Sunrise - Palo Duro Canyon State Park. Texas
In my last blog, I said this would be a different photo trip. Rather than towns like Hope, Homer, and Whitehorse, Stephanie and I are now seeing Santa Fe, Pecos, Austin, and Flagstaff. Northern rivers such as the Stillaguamish, Fraser and Nooksack give way to rivers like the Brazos, Rio Grande, and the lower Colorado. All new places we have never been, and each a new experience and adventure.
Cypress Creek, Wimberly, Texas
In my recent “Love of Place” blog, I said I was looking forward to slowing down and looking small. While much of this trip so far has been driving, and meeting deadlines, I have tried to take the time to do that whenever possible, and I hope these photos allow you to get into the desert mindset as well.
Fall Oak, Bandolier National Monument. New Mexico
The southwest desert, while so different than the Pacific Northwest, is incredibly beautiful. Leaving Lake Powell in my last trip report, we visited New Mexico’s Bandelier National Monument (thanks to friends who encouraged us to go that way), Red Rock Park outside of Gallup, and Carlsbad Caverns National Park. In Texas, we attended a wedding in Wimberly, visited friends in Fredericksburg, and spent two days in Palo Duro Canyon State Park in the Panhandle. Tomorrow morning, we head up towards California’s Death Valley to meet our friends Kevin and Jenni from Boise.
Fall Rose Hips, Bandolier National Monument. New Mexico
Here deep in the Southwest, traveling through Arizona, New Mexico, and Texas, it is easy to slide into the western mindset, to think back in history to the journey west for earlier pioneers, and equally what that meant for those Native Americans like the Apache, Hopi, Zuni, and others.
Palo Duro Canyon State Park. Texas
Growing up, I loved to read all the Pecos Bill stories, riding catamounts and whirlwinds. And both Stephanie and I, when looking for total down time, have read all the Louis L’Amour books multiple times. Hard not to channel those stories like Haunted Mesa, Last Stand at Papago Wells, or Mojave Crossing when driving down here.
Church Rock, Red Rock Park. New Mexico
If you follow me, you know I love to photograph wildlife. On this trip, from the road, it is a difficult task. My hope to photograph roadrunners, armadillos, and desert sheep have not yet materialized.
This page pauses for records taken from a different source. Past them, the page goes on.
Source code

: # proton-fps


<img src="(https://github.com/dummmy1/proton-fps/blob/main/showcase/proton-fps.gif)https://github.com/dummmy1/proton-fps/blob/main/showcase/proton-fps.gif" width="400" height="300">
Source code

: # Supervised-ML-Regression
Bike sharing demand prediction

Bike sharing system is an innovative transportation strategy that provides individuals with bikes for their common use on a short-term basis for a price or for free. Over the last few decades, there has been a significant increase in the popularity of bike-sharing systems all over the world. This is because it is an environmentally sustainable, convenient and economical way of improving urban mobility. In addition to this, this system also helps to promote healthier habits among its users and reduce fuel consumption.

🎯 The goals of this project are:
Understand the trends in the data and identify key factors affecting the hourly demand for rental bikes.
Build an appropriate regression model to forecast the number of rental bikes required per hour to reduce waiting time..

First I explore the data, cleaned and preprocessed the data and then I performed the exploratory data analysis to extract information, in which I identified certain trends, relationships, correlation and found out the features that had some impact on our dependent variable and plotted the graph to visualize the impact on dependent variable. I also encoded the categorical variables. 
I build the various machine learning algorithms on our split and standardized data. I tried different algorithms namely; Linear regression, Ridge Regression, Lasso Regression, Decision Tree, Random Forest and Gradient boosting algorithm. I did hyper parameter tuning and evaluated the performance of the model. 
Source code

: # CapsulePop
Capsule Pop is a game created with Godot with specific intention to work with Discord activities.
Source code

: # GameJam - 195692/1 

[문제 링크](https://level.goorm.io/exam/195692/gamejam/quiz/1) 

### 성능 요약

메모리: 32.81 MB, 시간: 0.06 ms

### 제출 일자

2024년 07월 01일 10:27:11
I did see one of the biggest Texas Longhorn steers ever – it was over six foot in height, with an equal span of its horns. It was behind a fence, and so did not meet my criteria for wildlife – but it was magnificent anyway!
Carlsbad Caverns National Park. New Mexico
Laughing all the Way!
In my Reflection blog for my Alaska trip, I talked about my father, long departed, joining me on these trips. He was a professional truck driver for his entire working life and towing a trailer and getting passed by about a million big trucks on this trip, I cannot help but think of him and his skills and talents – obviously not something that gets handed down through heredity. Some things are just not in the cards, and driving a big rig is not something I could or would want to do. Watching my exploits with the trailer, turning, getting gas in a crowded station, backing up (or more likely avoiding that at all costs) I know my dad is with us on this trip – and laughing all the way.